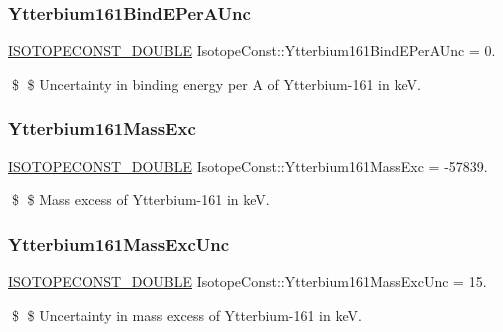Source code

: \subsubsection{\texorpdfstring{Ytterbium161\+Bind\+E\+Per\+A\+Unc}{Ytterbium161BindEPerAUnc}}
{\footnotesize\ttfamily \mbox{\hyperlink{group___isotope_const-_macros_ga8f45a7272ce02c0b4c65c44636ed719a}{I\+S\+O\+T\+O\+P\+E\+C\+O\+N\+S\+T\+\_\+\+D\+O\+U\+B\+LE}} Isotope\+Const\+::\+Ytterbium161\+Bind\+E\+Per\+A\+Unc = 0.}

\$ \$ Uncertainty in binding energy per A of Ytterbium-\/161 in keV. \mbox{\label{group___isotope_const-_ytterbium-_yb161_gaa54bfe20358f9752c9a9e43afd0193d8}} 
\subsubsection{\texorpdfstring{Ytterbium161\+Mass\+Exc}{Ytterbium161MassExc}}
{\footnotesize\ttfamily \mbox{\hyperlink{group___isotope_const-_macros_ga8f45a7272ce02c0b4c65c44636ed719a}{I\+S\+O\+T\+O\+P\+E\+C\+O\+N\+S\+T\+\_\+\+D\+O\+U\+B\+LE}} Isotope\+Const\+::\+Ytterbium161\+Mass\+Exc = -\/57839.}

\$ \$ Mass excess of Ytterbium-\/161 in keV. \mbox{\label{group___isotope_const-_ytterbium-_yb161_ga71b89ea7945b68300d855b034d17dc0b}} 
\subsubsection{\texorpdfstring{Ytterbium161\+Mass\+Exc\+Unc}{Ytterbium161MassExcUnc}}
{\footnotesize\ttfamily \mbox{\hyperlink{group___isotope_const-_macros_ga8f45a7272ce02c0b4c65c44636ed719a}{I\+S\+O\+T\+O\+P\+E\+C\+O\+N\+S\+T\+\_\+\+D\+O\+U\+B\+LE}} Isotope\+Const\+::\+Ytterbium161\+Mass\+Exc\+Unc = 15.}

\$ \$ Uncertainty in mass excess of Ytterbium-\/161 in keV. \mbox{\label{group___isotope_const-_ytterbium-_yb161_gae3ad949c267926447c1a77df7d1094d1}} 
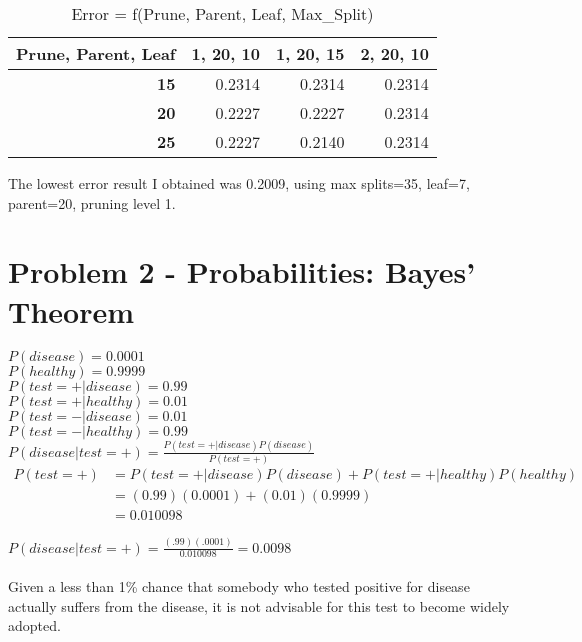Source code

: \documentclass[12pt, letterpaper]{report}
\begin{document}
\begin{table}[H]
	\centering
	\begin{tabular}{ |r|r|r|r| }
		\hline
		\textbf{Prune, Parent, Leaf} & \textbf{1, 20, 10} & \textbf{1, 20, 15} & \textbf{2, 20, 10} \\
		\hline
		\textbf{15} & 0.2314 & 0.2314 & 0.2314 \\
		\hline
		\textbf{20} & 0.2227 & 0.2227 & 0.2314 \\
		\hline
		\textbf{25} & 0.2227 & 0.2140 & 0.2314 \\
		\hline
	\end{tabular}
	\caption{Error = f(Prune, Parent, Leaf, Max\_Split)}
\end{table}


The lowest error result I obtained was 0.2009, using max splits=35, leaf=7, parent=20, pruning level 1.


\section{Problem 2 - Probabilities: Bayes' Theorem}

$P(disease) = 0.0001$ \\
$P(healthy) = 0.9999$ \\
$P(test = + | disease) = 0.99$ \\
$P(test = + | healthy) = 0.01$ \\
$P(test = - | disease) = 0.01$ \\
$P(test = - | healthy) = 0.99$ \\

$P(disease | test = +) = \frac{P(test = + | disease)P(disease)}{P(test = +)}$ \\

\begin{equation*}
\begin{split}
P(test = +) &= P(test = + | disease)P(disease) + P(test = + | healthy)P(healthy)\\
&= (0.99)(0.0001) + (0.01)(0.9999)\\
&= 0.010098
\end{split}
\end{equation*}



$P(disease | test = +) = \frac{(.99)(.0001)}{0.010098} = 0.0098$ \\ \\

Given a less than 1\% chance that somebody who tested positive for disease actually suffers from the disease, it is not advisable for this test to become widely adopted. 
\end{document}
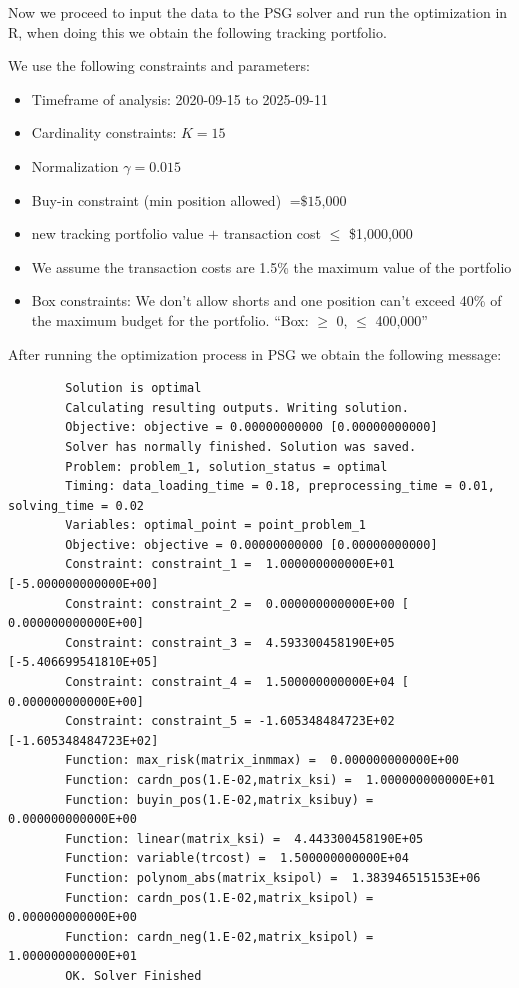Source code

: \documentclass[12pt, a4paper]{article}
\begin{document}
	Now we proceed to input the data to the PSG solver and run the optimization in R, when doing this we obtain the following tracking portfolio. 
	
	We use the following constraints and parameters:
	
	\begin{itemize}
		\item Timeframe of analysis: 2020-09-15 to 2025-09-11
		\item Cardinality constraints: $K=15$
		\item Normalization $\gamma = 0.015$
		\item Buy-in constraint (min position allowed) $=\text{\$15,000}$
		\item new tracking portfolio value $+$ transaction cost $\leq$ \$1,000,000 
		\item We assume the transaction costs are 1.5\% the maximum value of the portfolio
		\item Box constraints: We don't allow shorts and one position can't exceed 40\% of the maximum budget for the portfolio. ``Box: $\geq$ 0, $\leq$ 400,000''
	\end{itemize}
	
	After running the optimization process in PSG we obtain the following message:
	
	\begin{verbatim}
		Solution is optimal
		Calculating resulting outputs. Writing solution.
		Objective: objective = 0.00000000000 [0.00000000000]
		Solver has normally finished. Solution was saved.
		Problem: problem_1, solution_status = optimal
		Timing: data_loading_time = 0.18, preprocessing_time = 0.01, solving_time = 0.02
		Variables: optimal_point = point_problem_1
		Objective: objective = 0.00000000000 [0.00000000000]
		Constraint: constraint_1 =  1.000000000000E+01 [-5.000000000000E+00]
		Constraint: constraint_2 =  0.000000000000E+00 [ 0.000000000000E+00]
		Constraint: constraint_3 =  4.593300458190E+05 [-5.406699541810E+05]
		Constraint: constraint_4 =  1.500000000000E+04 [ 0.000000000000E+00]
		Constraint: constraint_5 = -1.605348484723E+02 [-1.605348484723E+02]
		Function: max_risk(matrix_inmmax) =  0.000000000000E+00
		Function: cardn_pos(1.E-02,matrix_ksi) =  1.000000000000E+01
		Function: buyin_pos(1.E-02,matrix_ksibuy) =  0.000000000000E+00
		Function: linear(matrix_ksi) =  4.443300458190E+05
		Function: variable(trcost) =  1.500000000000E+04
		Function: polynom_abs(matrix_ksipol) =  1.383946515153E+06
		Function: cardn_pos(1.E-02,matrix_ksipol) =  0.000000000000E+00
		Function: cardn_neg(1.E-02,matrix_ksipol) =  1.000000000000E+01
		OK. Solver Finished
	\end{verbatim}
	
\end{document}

WORK INSTRUCTION: Without any pictures, transcribe the listing above exactly as written.

ANSWER TO THE PROBLEM:
Source code

: \subsubsection{\texorpdfstring{Ytterbium161\+Bind\+E\+Per\+A\+Unc}{Ytterbium161BindEPerAUnc}}
{\footnotesize\ttfamily \mbox{\hyperlink{group___isotope_const-_macros_ga8f45a7272ce02c0b4c65c44636ed719a}{I\+S\+O\+T\+O\+P\+E\+C\+O\+N\+S\+T\+\_\+\+D\+O\+U\+B\+LE}} Isotope\+Const\+::\+Ytterbium161\+Bind\+E\+Per\+A\+Unc = 0.}

\$ \$ Uncertainty in binding energy per A of Ytterbium-\/161 in keV. \mbox{\label{group___isotope_const-_ytterbium-_yb161_gaa54bfe20358f9752c9a9e43afd0193d8}} 
\subsubsection{\texorpdfstring{Ytterbium161\+Mass\+Exc}{Ytterbium161MassExc}}
{\footnotesize\ttfamily \mbox{\hyperlink{group___isotope_const-_macros_ga8f45a7272ce02c0b4c65c44636ed719a}{I\+S\+O\+T\+O\+P\+E\+C\+O\+N\+S\+T\+\_\+\+D\+O\+U\+B\+LE}} Isotope\+Const\+::\+Ytterbium161\+Mass\+Exc = -\/57839.}

\$ \$ Mass excess of Ytterbium-\/161 in keV. \mbox{\label{group___isotope_const-_ytterbium-_yb161_ga71b89ea7945b68300d855b034d17dc0b}} 
\subsubsection{\texorpdfstring{Ytterbium161\+Mass\+Exc\+Unc}{Ytterbium161MassExcUnc}}
{\footnotesize\ttfamily \mbox{\hyperlink{group___isotope_const-_macros_ga8f45a7272ce02c0b4c65c44636ed719a}{I\+S\+O\+T\+O\+P\+E\+C\+O\+N\+S\+T\+\_\+\+D\+O\+U\+B\+LE}} Isotope\+Const\+::\+Ytterbium161\+Mass\+Exc\+Unc = 15.}

\$ \$ Uncertainty in mass excess of Ytterbium-\/161 in keV. \mbox{\label{group___isotope_const-_ytterbium-_yb161_gae3ad949c267926447c1a77df7d1094d1}} 
Source code

: \documentclass[12pt, letterpaper]{report}
\begin{document}
\begin{table}[H]
	\centering
	\begin{tabular}{ |r|r|r|r| }
		\hline
		\textbf{Prune, Parent, Leaf} & \textbf{1, 20, 10} & \textbf{1, 20, 15} & \textbf{2, 20, 10} \\
		\hline
		\textbf{15} & 0.2314 & 0.2314 & 0.2314 \\
		\hline
		\textbf{20} & 0.2227 & 0.2227 & 0.2314 \\
		\hline
		\textbf{25} & 0.2227 & 0.2140 & 0.2314 \\
		\hline
	\end{tabular}
	\caption{Error = f(Prune, Parent, Leaf, Max\_Split)}
\end{table}


The lowest error result I obtained was 0.2009, using max splits=35, leaf=7, parent=20, pruning level 1.


\section{Problem 2 - Probabilities: Bayes' Theorem}

$P(disease) = 0.0001$ \\
$P(healthy) = 0.9999$ \\
$P(test = + | disease) = 0.99$ \\
$P(test = + | healthy) = 0.01$ \\
$P(test = - | disease) = 0.01$ \\
$P(test = - | healthy) = 0.99$ \\

$P(disease | test = +) = \frac{P(test = + | disease)P(disease)}{P(test = +)}$ \\

\begin{equation*}
\begin{split}
P(test = +) &= P(test = + | disease)P(disease) + P(test = + | healthy)P(healthy)\\
&= (0.99)(0.0001) + (0.01)(0.9999)\\
&= 0.010098
\end{split}
\end{equation*}



$P(disease | test = +) = \frac{(.99)(.0001)}{0.010098} = 0.0098$ \\ \\

Given a less than 1\% chance that somebody who tested positive for disease actually suffers from the disease, it is not advisable for this test to become widely adopted. 
\end{document}
Source code

: \documentclass[12pt, a4paper]{article}
\begin{document}
	Now we proceed to input the data to the PSG solver and run the optimization in R, when doing this we obtain the following tracking portfolio. 
	
	We use the following constraints and parameters:
	
	\begin{itemize}
		\item Timeframe of analysis: 2020-09-15 to 2025-09-11
		\item Cardinality constraints: $K=15$
		\item Normalization $\gamma = 0.015$
		\item Buy-in constraint (min position allowed) $=\text{\$15,000}$
		\item new tracking portfolio value $+$ transaction cost $\leq$ \$1,000,000 
		\item We assume the transaction costs are 1.5\% the maximum value of the portfolio
		\item Box constraints: We don't allow shorts and one position can't exceed 40\% of the maximum budget for the portfolio. ``Box: $\geq$ 0, $\leq$ 400,000''
	\end{itemize}
	
	After running the optimization process in PSG we obtain the following message:
	
	\begin{verbatim}
		Solution is optimal
		Calculating resulting outputs. Writing solution.
		Objective: objective = 0.00000000000 [0.00000000000]
		Solver has normally finished. Solution was saved.
		Problem: problem_1, solution_status = optimal
		Timing: data_loading_time = 0.18, preprocessing_time = 0.01, solving_time = 0.02
		Variables: optimal_point = point_problem_1
		Objective: objective = 0.00000000000 [0.00000000000]
		Constraint: constraint_1 =  1.000000000000E+01 [-5.000000000000E+00]
		Constraint: constraint_2 =  0.000000000000E+00 [ 0.000000000000E+00]
		Constraint: constraint_3 =  4.593300458190E+05 [-5.406699541810E+05]
		Constraint: constraint_4 =  1.500000000000E+04 [ 0.000000000000E+00]
		Constraint: constraint_5 = -1.605348484723E+02 [-1.605348484723E+02]
		Function: max_risk(matrix_inmmax) =  0.000000000000E+00
		Function: cardn_pos(1.E-02,matrix_ksi) =  1.000000000000E+01
		Function: buyin_pos(1.E-02,matrix_ksibuy) =  0.000000000000E+00
		Function: linear(matrix_ksi) =  4.443300458190E+05
		Function: variable(trcost) =  1.500000000000E+04
		Function: polynom_abs(matrix_ksipol) =  1.383946515153E+06
		Function: cardn_pos(1.E-02,matrix_ksipol) =  0.000000000000E+00
		Function: cardn_neg(1.E-02,matrix_ksipol) =  1.000000000000E+01
		OK. Solver Finished
	\end{verbatim}
	
\end{document}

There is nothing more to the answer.